Your answer should consist of the line holding "3. Commit your" and all lines after it to the end of the material, copied exactly.

================

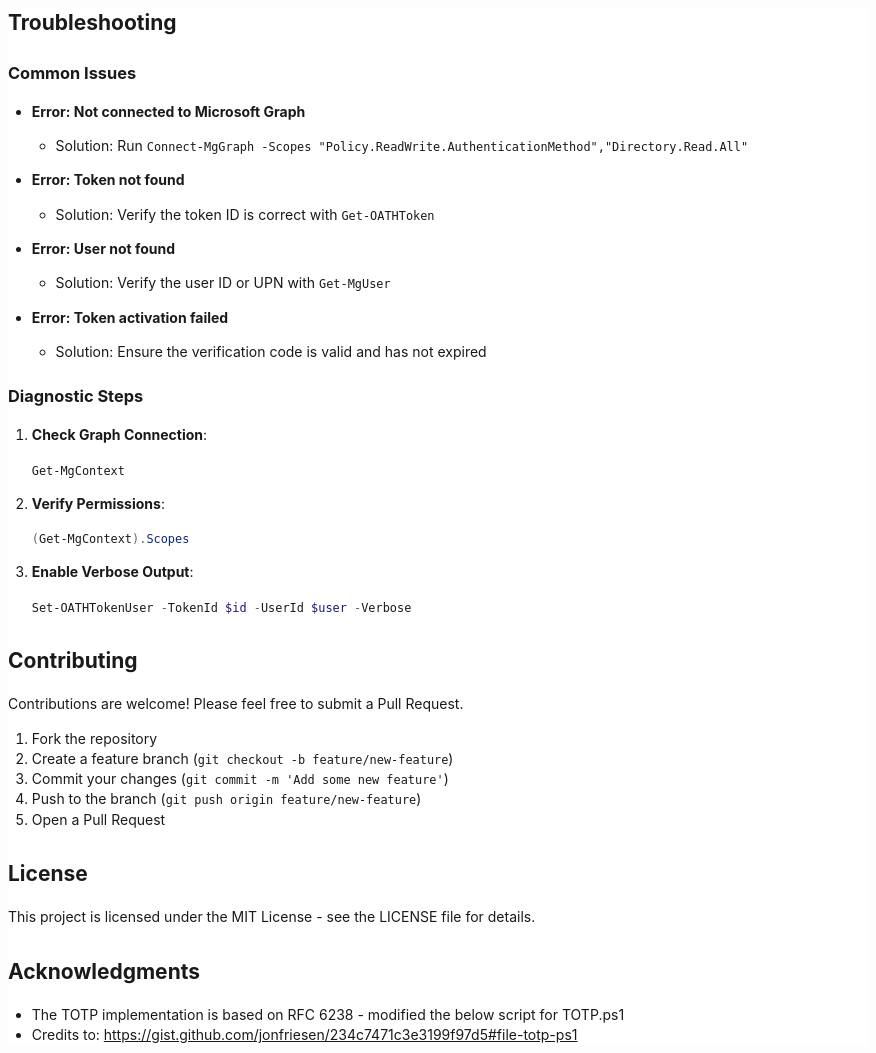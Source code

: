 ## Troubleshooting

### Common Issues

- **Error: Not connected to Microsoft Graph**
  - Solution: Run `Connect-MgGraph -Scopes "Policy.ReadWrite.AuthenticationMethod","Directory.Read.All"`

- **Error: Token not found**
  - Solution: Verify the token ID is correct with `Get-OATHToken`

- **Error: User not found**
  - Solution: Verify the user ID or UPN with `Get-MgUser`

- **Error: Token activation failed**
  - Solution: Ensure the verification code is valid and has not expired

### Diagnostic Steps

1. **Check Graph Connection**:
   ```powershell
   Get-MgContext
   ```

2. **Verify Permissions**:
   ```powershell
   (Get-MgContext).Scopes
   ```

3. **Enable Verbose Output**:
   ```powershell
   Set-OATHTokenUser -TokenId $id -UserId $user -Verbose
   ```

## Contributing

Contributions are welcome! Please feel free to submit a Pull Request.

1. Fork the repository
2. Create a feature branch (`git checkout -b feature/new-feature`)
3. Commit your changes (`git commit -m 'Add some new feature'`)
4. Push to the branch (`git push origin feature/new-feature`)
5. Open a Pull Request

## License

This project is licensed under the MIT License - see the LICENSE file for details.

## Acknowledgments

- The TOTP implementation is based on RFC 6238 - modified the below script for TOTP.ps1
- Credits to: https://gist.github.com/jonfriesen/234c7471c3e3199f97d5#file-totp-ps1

================

Final answer:
3. Commit your changes (`git commit -m 'Add some new feature'`)
4. Push to the branch (`git push origin feature/new-feature`)
5. Open a Pull Request

## License

This project is licensed under the MIT License - see the LICENSE file for details.

## Acknowledgments

- The TOTP implementation is based on RFC 6238 - modified the below script for TOTP.ps1
- Credits to: https://gist.github.com/jonfriesen/234c7471c3e3199f97d5#file-totp-ps1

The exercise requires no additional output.